## REQUIREMENT
The answer must consist of each line of the records below that contains the string "impossible".

Records drawn from a dataset
_ _ _ _
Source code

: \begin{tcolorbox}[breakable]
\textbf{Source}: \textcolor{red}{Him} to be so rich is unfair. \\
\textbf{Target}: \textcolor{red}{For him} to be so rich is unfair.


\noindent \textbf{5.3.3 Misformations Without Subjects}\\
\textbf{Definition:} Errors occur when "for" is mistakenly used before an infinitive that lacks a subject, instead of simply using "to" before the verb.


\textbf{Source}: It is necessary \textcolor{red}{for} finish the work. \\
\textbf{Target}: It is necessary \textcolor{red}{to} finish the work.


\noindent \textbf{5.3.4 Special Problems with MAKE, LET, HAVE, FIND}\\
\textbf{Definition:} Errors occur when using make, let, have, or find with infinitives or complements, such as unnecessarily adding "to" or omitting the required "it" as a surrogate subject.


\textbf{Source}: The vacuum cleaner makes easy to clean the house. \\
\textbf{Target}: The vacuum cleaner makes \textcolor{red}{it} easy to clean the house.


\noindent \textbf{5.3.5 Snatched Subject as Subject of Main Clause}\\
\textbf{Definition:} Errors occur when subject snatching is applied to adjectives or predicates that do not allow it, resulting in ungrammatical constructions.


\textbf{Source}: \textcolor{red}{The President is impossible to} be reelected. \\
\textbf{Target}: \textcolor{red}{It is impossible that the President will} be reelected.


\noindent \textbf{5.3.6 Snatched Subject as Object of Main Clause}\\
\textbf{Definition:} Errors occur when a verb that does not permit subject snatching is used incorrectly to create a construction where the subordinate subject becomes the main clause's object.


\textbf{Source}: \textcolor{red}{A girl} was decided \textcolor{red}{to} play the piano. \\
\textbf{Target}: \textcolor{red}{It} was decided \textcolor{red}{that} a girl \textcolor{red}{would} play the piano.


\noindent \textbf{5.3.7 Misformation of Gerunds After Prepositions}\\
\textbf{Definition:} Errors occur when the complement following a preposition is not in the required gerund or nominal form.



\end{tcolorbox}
_ _ _ _
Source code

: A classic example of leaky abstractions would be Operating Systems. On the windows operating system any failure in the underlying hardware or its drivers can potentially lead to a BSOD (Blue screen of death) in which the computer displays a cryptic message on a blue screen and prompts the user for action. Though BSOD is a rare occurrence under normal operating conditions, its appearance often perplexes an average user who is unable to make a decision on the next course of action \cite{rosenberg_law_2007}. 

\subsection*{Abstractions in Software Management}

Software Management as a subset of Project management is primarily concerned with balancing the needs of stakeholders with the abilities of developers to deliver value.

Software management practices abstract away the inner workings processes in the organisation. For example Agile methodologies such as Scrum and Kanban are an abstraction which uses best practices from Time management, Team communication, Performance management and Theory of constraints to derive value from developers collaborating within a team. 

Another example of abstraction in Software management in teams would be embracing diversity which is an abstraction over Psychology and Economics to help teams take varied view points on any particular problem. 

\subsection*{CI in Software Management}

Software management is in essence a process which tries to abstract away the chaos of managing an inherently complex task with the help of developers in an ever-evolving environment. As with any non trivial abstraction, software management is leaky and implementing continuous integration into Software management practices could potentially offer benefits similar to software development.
_ _ _ _
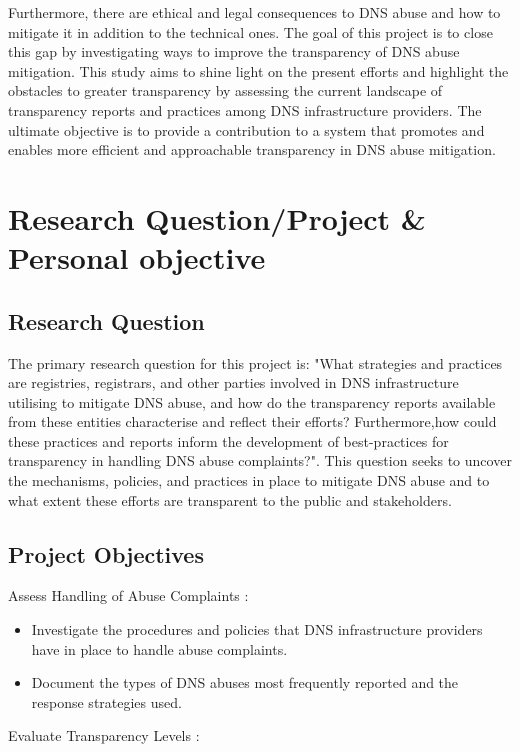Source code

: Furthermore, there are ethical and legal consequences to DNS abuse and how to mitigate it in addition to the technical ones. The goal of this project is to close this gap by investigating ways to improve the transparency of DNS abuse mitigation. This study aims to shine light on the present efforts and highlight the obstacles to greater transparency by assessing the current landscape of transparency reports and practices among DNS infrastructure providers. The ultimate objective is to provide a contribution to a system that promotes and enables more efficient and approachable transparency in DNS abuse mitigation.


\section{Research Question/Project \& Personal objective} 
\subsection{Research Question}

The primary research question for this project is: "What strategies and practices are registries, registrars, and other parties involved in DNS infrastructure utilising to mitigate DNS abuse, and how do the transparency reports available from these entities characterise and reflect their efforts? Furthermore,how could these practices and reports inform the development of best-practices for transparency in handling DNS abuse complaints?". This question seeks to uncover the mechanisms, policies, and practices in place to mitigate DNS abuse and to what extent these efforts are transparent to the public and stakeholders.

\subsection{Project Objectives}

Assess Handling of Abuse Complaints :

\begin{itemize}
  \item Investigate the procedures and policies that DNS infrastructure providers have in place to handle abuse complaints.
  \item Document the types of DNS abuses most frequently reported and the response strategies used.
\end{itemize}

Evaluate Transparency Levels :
_ _ _ _
## RESPONSE TO THE EXERCISE
\textbf{Source}: \textcolor{red}{The President is impossible to} be reelected. \\
\textbf{Target}: \textcolor{red}{It is impossible that the President will} be reelected.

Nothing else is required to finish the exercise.